Comparing Linear Regression Models: Lasso vs Ridge
Recently, I learned about making linear regression models and there were a large variety of models that one could use. When looking at a subset of these, regularization embedded methods, we had the LASSO, Elastic Net and Ridge Regression. For right now I’m going to give a basic comparison of the LASSO and Ridge Regression models.
Regularization Embedded Models
So Embedded methods are models that learn which features best contribute to the accuracy of the model while the model is running. The methods we are talking about today regularize the model by adding additional constraints on the model to aim toward lowering the size of the coefficients and in turn making a less complex model. This would help against over-fitting your model, where it would perform much better on the training set than it would on the testing set. We will see that while both the LASSO and Ridge Regression models add constraints, the resulting coefficients and their sizes differ and the approach is a bit different.
LASSO Model
The LASSO method aims to produce a model that has high accuracy and only uses a subset of the original features. The way it does this is by putting in a constraint where the sum of the absolute values of the coefficients is less than a fixed value. To that end it lowers the size of the coefficients and leads to some features having a coefficient of 0, essentially dropping it from the model. In this way, it is also a form of filtering your features and you end up with a model that is simpler and more interpretable.

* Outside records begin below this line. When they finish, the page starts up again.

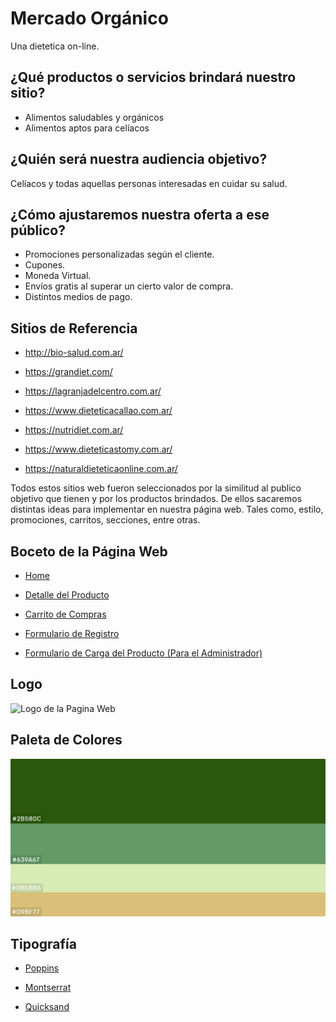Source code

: # Mercado Orgánico

Una dietetica on-line.

## ¿Qué productos o servicios brindará nuestro sitio?
- Alimentos saludables y orgánicos
- Alimentos aptos para celíacos

## ¿Quién será nuestra audiencia objetivo?
Celíacos y todas aquellas personas interesadas en cuidar su salud.

## ¿Cómo ajustaremos nuestra oferta a ese público?
- Promociones personalizadas según el cliente.
- Cupones.
- Moneda Virtual.
- Envíos gratis al superar un cierto valor de compra.
- Distintos medios de pago.

## Sitios de Referencia

- http://bio-salud.com.ar/

- https://grandiet.com/

- https://lagranjadelcentro.com.ar/

- https://www.dieteticacallao.com.ar/

- https://nutridiet.com.ar/

- https://www.dieteticastomy.com.ar/

- https://naturaldieteticaonline.com.ar/

Todos estos sitios web fueron seleccionados por la similitud al publico objetivo que tienen y por los productos brindados. De ellos sacaremos distintas ideas para implementar en nuestra página web. Tales como, estilo, promociones, carritos, secciones, entre otras.

## Boceto de la Página Web

- [Home](https://xd.adobe.com/view/f6cc5dad-342c-4adb-5756-f89237b96788-80fd/screen/80ad0443-45c5-47e5-b44d-a57aac70d2cf/Web-1920-1)

- [Detalle del Producto](https://xd.adobe.com/view/f6cc5dad-342c-4adb-5756-f89237b96788-80fd/screen/2d699a87-f0d1-48a2-b3ea-02dae8735a0a/Mesa-de-trabajo-8)

- [Carrito de Compras](https://xd.adobe.com/view/f6cc5dad-342c-4adb-5756-f89237b96788-80fd/screen/6914a04e-1da6-4c1f-ab6f-4b45e9a4f0d7/Mesa-de-trabajo-9)

- [Formulario de Registro](https://xd.adobe.com/view/f6cc5dad-342c-4adb-5756-f89237b96788-80fd/screen/7ef5497d-c400-4a70-b158-ac87043a7ad9/Mesa-de-trabajo-5/)

- [Formulario de Carga del Producto (Para el Administrador)](https://xd.adobe.com/view/7a0df39a-711c-4b2d-4142-eca2272617ea-0c3c/screen/7ab07305-0ddc-454d-8f4d-29fe1ae245ff/Mesa-de-trabajo-9)

## Logo

![Logo de la Pagina Web](https://github.com/0220CBFSNCN01ARCO/Grupo_8_MercadoOrganico/blob/master/Imagenes/Mercado%20Org%C3%A1nico%20-%205.png?raw=true)

## Paleta de Colores
![Paleta de Colores de la Pagina Web](https://github.com/0220CBFSNCN01ARCO/Grupo_8_MercadoOrganico/blob/master/Imagenes/Paleta%20de%20Colores%20-%201.png?raw=true)

## Tipografía
- [Poppins](https://fonts.google.com/specimen/Poppins)

- [Montserrat](https://fonts.google.com/specimen/Montserrat)

- [Quicksand](https://fonts.google.com/specimen/Quicksand)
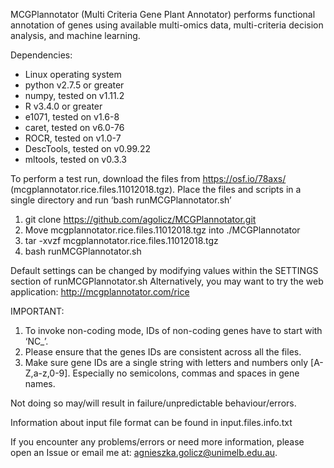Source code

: MCGPlannotator (Multi Criteria Gene Plant Annotator) performs functional annotation of genes using available multi-omics data, multi-criteria decision analysis, and machine learning.

Dependencies:
* Linux operating system
* python v2.7.5 or greater
* numpy, tested on v1.11.2
* R v3.4.0 or greater
* e1071, tested on v1.6-8
* caret, tested on v6.0-76
* ROCR, tested on v1.0-7
* DescTools, tested on v0.99.22
* mltools, tested on v0.3.3

To perform a test run, download the files from https://osf.io/78axs/ (mcgplannotator.rice.files.11012018.tgz). 
Place the files and scripts in a single directory and run ‘bash runMCGPlannotator.sh’

1. git clone https://github.com/agolicz/MCGPlannotator.git
2. Move mcgplannotator.rice.files.11012018.tgz into ./MCGPlannotator
3. tar -xvzf mcgplannotator.rice.files.11012018.tgz
4. bash runMCGPlannotator.sh

Default settings can be changed by modifying values within the SETTINGS section of runMCGPlannotator.sh
Alternatively, you may want to try the web application: http://mcgplannotator.com/rice

IMPORTANT: 
1. To invoke non-coding mode, IDs of non-coding genes have to start with ‘NC_’.
2. Please ensure that the genes IDs are consistent across all the files.
3. Make sure gene IDs are a single string with letters and numbers only [A-Z,a-z,0-9]. Especially no semicolons, commas and spaces in gene names. 
   
Not doing so may/will result in failure/unpredictable behaviour/errors.

Information about input file format can be found in input.files.info.txt

If you encounter any problems/errors or need more information, please open an Issue or email me at: agnieszka.golicz@unimelb.edu.au.

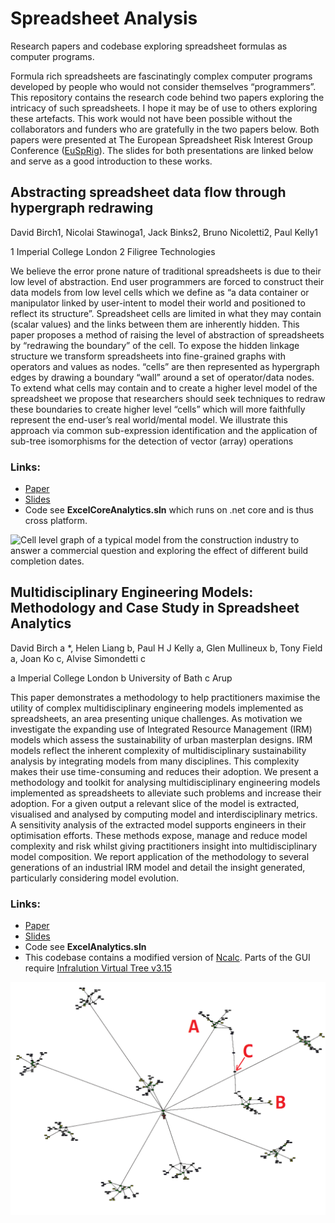 # Spreadsheet Analysis 
Research papers and codebase exploring spreadsheet formulas as computer programs.

Formula rich spreadsheets are fascinatingly complex computer programs developed by people who would not consider themselves “programmers”. This repository contains the research code behind two papers exploring the intricacy of such spreadsheets. I hope it may be of use to others exploring these artefacts. This work would not have been possible without the collaborators and funders who are gratefully in the two papers below. Both papers were presented at The European Spreadsheet Risk Interest Group Conference ([EuSpRig](http://www.eusprig.org/)). The slides for both presentations are linked below and serve as a good introduction to these works.  

## Abstracting spreadsheet data flow through hypergraph redrawing 
David Birch1, Nicolai Stawinoga1, Jack Binks2, Bruno Nicoletti2, Paul Kelly1

1 Imperial College London 2 Filigree Technologies

We believe the error prone nature of traditional spreadsheets is due to their low level of abstraction. End user programmers are forced to construct their data models from low level cells which we define as “a data container or manipulator linked by user-intent to model their world and positioned to reflect its structure”. Spreadsheet cells are limited in what they may contain (scalar values) and the links between them are inherently hidden. This paper proposes a method of raising the level of abstraction of spreadsheets by “redrawing the boundary” of the cell.
To expose the hidden linkage structure we transform spreadsheets into fine-grained graphs with operators and values as nodes. “cells” are then represented as hypergraph edges by drawing a boundary “wall” around a set of operator/data nodes. To extend what cells may contain and to create a higher level model of the spreadsheet we propose that researchers should seek techniques to redraw these boundaries to create higher level “cells” which will more faithfully represent the end-user’s real world/mental model. We illustrate this approach via common sub-expression identification and the application of sub-tree isomorphisms for the detection of vector (array) operations
### Links: 
 - [Paper](https://github.com/davidbirchwork/SpreadsheetAnalysis/blob/main/Papers/2019/EUSPRIG_2019_Abstracting_spreadsheet_data_flow.pdf)
 - [Slides](https://github.com/davidbirchwork/SpreadsheetAnalysis/blob/main/Papers/2019/Eusprig_2019_Slides.pdf)
 - Code see **ExcelCoreAnalytics.sln** which runs on .net core and is thus cross platform. 
 
![Cell level graph of a typical model from the construction industry to answer a commercial question and exploring
the effect of different build completion dates.](https://github.com/davidbirchwork/SpreadsheetAnalysis/raw/main/Papers/2019/2019_ThumbB.png)

## Multidisciplinary Engineering Models: Methodology and Case Study in Spreadsheet Analytics
David Birch a *, Helen Liang b, Paul H J Kelly a, Glen Mullineux b,
Tony Field a, Joan Ko c, Alvise Simondetti c

a Imperial College London b University of Bath c Arup

This paper demonstrates a methodology to help practitioners maximise the utility of complex
multidisciplinary engineering models implemented as spreadsheets, an area presenting unique
challenges. As motivation we investigate the expanding use of Integrated Resource Management
(IRM) models which assess the sustainability of urban masterplan designs. IRM models reflect the
inherent complexity of multidisciplinary sustainability analysis by integrating models from many
disciplines. This complexity makes their use time-consuming and reduces their adoption.
We present a methodology and toolkit for analysing multidisciplinary engineering models
implemented as spreadsheets to alleviate such problems and increase their adoption. For a given
output a relevant slice of the model is extracted, visualised and analysed by computing model and
interdisciplinary metrics. A sensitivity analysis of the extracted model supports engineers in their
optimisation efforts. These methods expose, manage and reduce model complexity and risk whilst
giving practitioners insight into multidisciplinary model composition. We report application of the
methodology to several generations of an industrial IRM model and detail the insight generated,
particularly considering model evolution.

### Links: 
 - [Paper](https://github.com/davidbirchwork/SpreadsheetAnalysis/blob/main/Papers/2013/2013_EAM_Multidisciplinary_Engineering_Models.pdf)
 - [Slides](https://github.com/davidbirchwork/SpreadsheetAnalysis/blob/main/Papers/2013/EUSPRIG_2013_Slides.pdf)
 - Code see **ExcelAnalytics.sln**
 - This codebase contains a modified version of [Ncalc](https://archive.codeplex.com/?p=ncalc). Parts of the GUI require [Infralution Virtual Tree v3.15](http://www.infralution.com/downloads.html)

![Identifying a spreadsheet bug through graph visualization](https://github.com/davidbirchwork/SpreadsheetAnalysis/raw/main/Papers/2013/2013_Thumb.png)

The LASSO, however, does not do well when you have a low number of features because it may drop some of them to keep to its constraint, but that feature may have a decent effect on the prediction. It also does not do well with features that are highly correlated and one(or all) of them may be dropped when they do have an effect on the model when looked at together.
Ridge Regression
The Ridge Regression method was one of the most popular methods before the LASSO method came about. The idea is similar, but the process is a little different. The Ridge Regression also aims to lower the sizes of the coefficients to avoid over-fitting, but it does not drop any of the coefficients to zero. The constraint it uses is to have the sum of the squares of the coefficients below a fixed value. The Ridge Regression improves the efficiency, but the model is less interpretable due to the potentially high number of features.
It performs better in cases where there may be high multi-colinearity, or high correlation between certain features. This is because it reduces variance in exchange for bias. You also need to make sure that the number of features is less than the number of observations before using Ridge Regression because it does not drop features and in that case may lead to bad predictions.
Concluding Thoughts
To summarize, LASSO works better when you have more features and you need to make a simpler and more interpretable model, but is not best if your features have high correlation. Ridge Regression works better when you have less features or when you have features with high correlation, but otherwise, in most cases, should be avoided due to higher complexity and lower interpretability(which is really important for practical data evaluation).
The point of this post is not to say one is better than the other, but to try to clear up and explain the differences and similarities between LASSO and Ridge Regression methods. As seen above, they both have cases where they perform better. There is also the Elastic Net method which is basically a modified version of the LASSO that adds in a Ridge Regression-like penalty and better accounts for cases with high correlated features.